De letras y virus


En los últimos días los muros de la casa de repente se volvieron más altos,  el sofá ya no es tan cómodo  y las recetas de cocina perdieron su sabor. Es el efecto de la cuarentena me dice mi cabeza,  pero mi corazón no se conforma con los abrazos congelados y las miradas  desconfiadas de los pocos que nos encontramos en el supermercado.  De todos los rincones llueve información, ruedan cifras y cifras sin rostro, no sabemos a quien llorar o a quien consolar. Que se tomen una aspirina y se queden en casa, dicen los ancianos pensando que no es justo tanto revuelo por una simple gripa. Las calles parecen más largas o más anchas, hay silencio, talvez detrás de las cortinas alguien se esconde esperando que el panorama cambie. Suena una sirena de ambulancia. ¿Será un contagiado? Las redes hablan,  especulan, inventan.  Dos pensionados se encuentran en la calle, se saludan, comentan, ¿hablan del virus? Yo les grito desde mi bicicleta, vayan a casa.  La semana pasó y las cifras no se detienen. ¿Y ahora?

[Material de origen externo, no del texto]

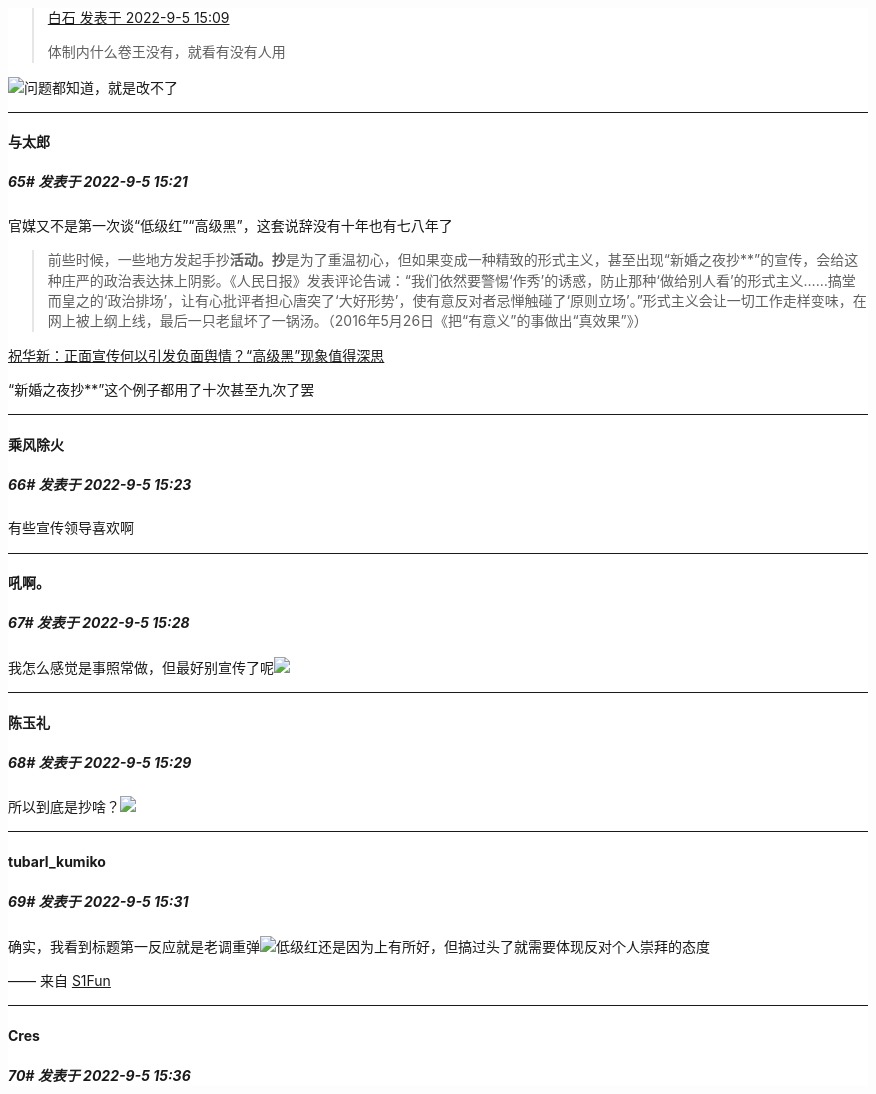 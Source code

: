 <blockquote><a href="httphttps://bbs.saraba1st.com/2b/forum.php?mod=redirect&amp;goto=findpost&amp;pid=57349818&amp;ptid=2090811" target="_blank">白石 发表于 2022-9-5 15:09</a>

体制内什么卷王没有，就看有没有人用</blockquote>
<img src="https://static.saraba1st.com/image/smiley/face2017/068.png" referrerpolicy="no-referrer">问题都知道，就是改不了

*****

####  与太郎  
##### 65#       发表于 2022-9-5 15:21

官媒又不是第一次谈“低级红”“高级黑”，这套说辞没有十年也有七八年了 <blockquote>前些时候，一些地方发起手抄**活动。抄**是为了重温初心，但如果变成一种精致的形式主义，甚至出现“新婚之夜抄**”的宣传，会给这种庄严的政治表达抹上阴影。《人民日报》发表评论告诫：“我们依然要警惕‘作秀’的诱惑，防止那种‘做给别人看’的形式主义……搞堂而皇之的‘政治排场’，让有心批评者担心唐突了‘大好形势’，使有意反对者忌惮触碰了‘原则立场’。”形式主义会让一切工作走样变味，在网上被上纲上线，最后一只老鼠坏了一锅汤。（2016年5月26日《把“有意义”的事做出“真效果”》）</blockquote>
[祝华新：正面宣传何以引发负面舆情？“高级黑”现象值得深思](https://net.blogchina.com/blog/article/658203195)

“新婚之夜抄**”这个例子都用了十次甚至九次了罢



*****

####  乘风除火  
##### 66#       发表于 2022-9-5 15:23

有些宣传领导喜欢啊

*****

####  吼啊。  
##### 67#       发表于 2022-9-5 15:28

我怎么感觉是事照常做，但最好别宣传了呢<img src="https://static.saraba1st.com/image/smiley/face2017/065.png" referrerpolicy="no-referrer">

*****

####  陈玉礼  
##### 68#       发表于 2022-9-5 15:29

所以到底是抄啥？<img src="https://static.saraba1st.com/image/smiley/face2017/220.png" referrerpolicy="no-referrer">

*****

####  tubarl_kumiko  
##### 69#       发表于 2022-9-5 15:31

确实，我看到标题第一反应就是老调重弹<img src="https://static.saraba1st.com/image/smiley/face2017/009.gif" referrerpolicy="no-referrer">低级红还是因为上有所好，但搞过头了就需要体现反对个人崇拜的态度

—— 来自 [S1Fun](https://s1fun.koalcat.com)



*****

####  Cres  
##### 70#       发表于 2022-9-5 15:36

Quiero saltar de las pantuflas a los zapatos de primavera, quiero caminar con el sol pegándome en la cara, ver el mar, tomar un café en la plaza. “Todo irá bien” dicen los letreros en las vitrinas,  hay lágrimas evaporadas, la televisión me golpea la cabeza, me empuja hacia la soledad de las calles en la ciudad eterna, hacia las góndolas meciéndose al son de la brisa sin rumbo.  La gente canta por la ventana, en el balcón, hay olas de solidaridad, hay quien está solo, hay quien necesita un abrazo y yo no se lo puedo dar. ¡No hoy!